'''
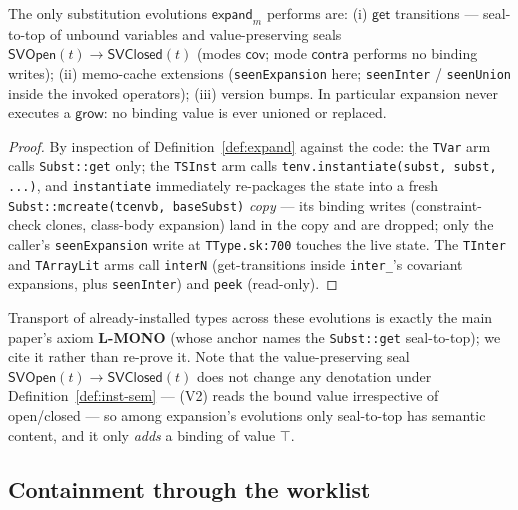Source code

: \documentclass[11pt]{article}
\newcommand{\SVOpen}{\mathsf{SVOpen}}
\newcommand{\SVClosed}{\mathsf{SVClosed}}
\newcommand{\expandop}{\mathsf{expand}}
\newcommand{\Cov}{\mathsf{cov}}
\newcommand{\Contra}{\mathsf{contra}}
\newcommand{\getop}{\mathsf{get}}
\begin{document}
\begin{lemma}
\label{lem:evolutions}
The only substitution evolutions $\expandop_m$ performs are:
(i) $\getop$ transitions — seal-to-top of unbound variables and
value-preserving seals $\SVOpen(t) \to \SVClosed(t)$ (modes
$\Cov$; mode $\Contra$ performs no binding writes); (ii) memo-cache
extensions (\texttt{seenExpansion} here; \texttt{seenInter} /
\texttt{seenUnion} inside the invoked operators); (iii) version bumps.
In particular expansion never executes a $\mathsf{grow}$: no binding
value is ever unioned or replaced.
\end{lemma}
\begin{proof}
By inspection of Definition~\ref{def:expand} against the code: the
\texttt{TVar} arm calls \texttt{Subst::get} only; the \texttt{TSInst}
arm calls \texttt{tenv.instantiate(subst, subst, ...)}, and
\texttt{instantiate} immediately re-packages the state into a fresh
\texttt{Subst::mcreate(tcenvb, baseSubst)} \emph{copy} — its binding
writes (constraint-check clones, class-body expansion) land in the copy
and are dropped; only the caller's \texttt{seenExpansion} write at
\texttt{TType.sk:700} touches the live state. The \texttt{TInter} and
\texttt{TArrayLit} arms call \texttt{interN} (get-transitions inside
\texttt{inter\_}'s covariant expansions, plus \texttt{seenInter}) and
\texttt{peek} (read-only). \qedhere
{}
\end{proof}

Transport of already-installed types across these evolutions is exactly
the main paper's axiom \textbf{L-MONO} (whose anchor names the
\texttt{Subst::get} seal-to-top); we cite it rather than re-prove it.
Note that the value-preserving seal $\SVOpen(t) \to \SVClosed(t)$ does not
change any denotation under Definition~\ref{def:inst-sem} — (V2) reads the
bound value irrespective of open/closed — so among expansion's evolutions
only seal-to-top has semantic content, and it only \emph{adds} a binding
of value $\top$.

\subsection{Containment through the worklist}
\end{document}
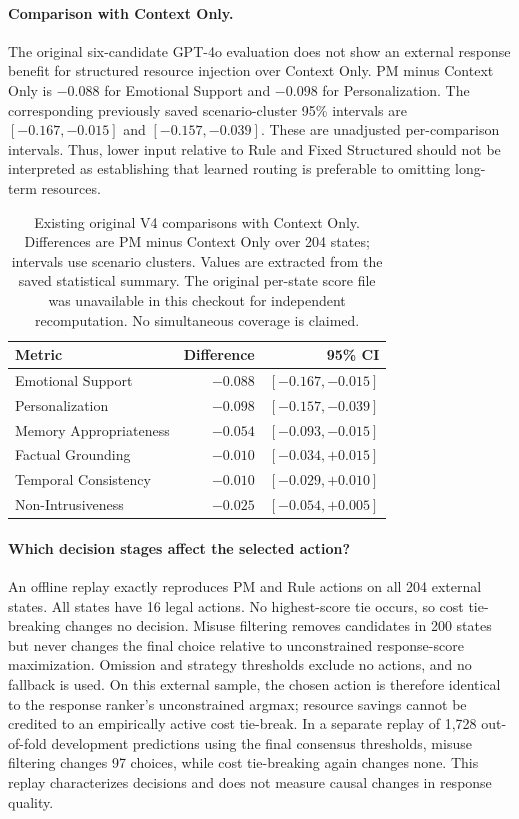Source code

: \paragraph{Comparison with Context Only.}
The original six-candidate GPT-4o evaluation does not show an external
response benefit for structured resource injection over Context Only.
PM minus Context Only is $-0.088$ for Emotional Support and $-0.098$ for
Personalization. The corresponding previously saved scenario-cluster
95\% intervals are $[-0.167,-0.015]$ and $[-0.157,-0.039]$.
These are unadjusted per-comparison intervals. Thus, lower input relative
to Rule and Fixed Structured should not be interpreted as establishing
that learned routing is preferable to omitting long-term resources.

\begin{table}[t]
\centering
\small
\caption{Existing original V4 comparisons with Context Only. Differences
are PM minus Context Only over 204 states; intervals use scenario clusters.
Values are extracted from the saved statistical summary. The original
per-state score file was unavailable in this checkout for independent
recomputation. No simultaneous coverage is claimed.}
\label{tab:context_only_supplement}
\begin{tabular}{lrr}
\toprule
Metric & Difference & 95\% CI \\
\midrule
Emotional Support & $-0.088$ & $[-0.167,-0.015]$ \\
Personalization & $-0.098$ & $[-0.157,-0.039]$ \\
Memory Appropriateness & $-0.054$ & $[-0.093,-0.015]$ \\
Factual Grounding & $-0.010$ & $[-0.034,+0.015]$ \\
Temporal Consistency & $-0.010$ & $[-0.029,+0.010]$ \\
Non-Intrusiveness & $-0.025$ & $[-0.054,+0.005]$ \\
\bottomrule
\end{tabular}
\end{table}

\paragraph{Which decision stages affect the selected action?}
An offline replay exactly reproduces PM and Rule actions on all 204 external
states. All states have 16 legal actions. No highest-score tie occurs, so
cost tie-breaking changes no decision. Misuse filtering removes candidates
in 200 states but never changes the final choice relative to unconstrained
response-score maximization. Omission and strategy thresholds exclude no
actions, and no fallback is used. On this external sample, the chosen action
is therefore identical to the response ranker's unconstrained argmax;
resource savings cannot be credited to an empirically active cost tie-break.
In a separate replay of 1,728 out-of-fold development predictions using the
final consensus thresholds, misuse filtering changes 97 choices, while
cost tie-breaking again changes none. This replay characterizes decisions
and does not measure causal changes in response quality.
'''
WHAT YOU NEED TO DO
Look above for the line that contains "than re-prove it.". Starting there, transcribe every line exactly until you have copied the line that contains "of value $\top$.".

WRITTEN SOLUTION
\texttt{Subst::get} seal-to-top); we cite it rather than re-prove it.
Note that the value-preserving seal $\SVOpen(t) \to \SVClosed(t)$ does not
change any denotation under Definition~\ref{def:inst-sem} — (V2) reads the
bound value irrespective of open/closed — so among expansion's evolutions
only seal-to-top has semantic content, and it only \emph{adds} a binding
of value $\top$.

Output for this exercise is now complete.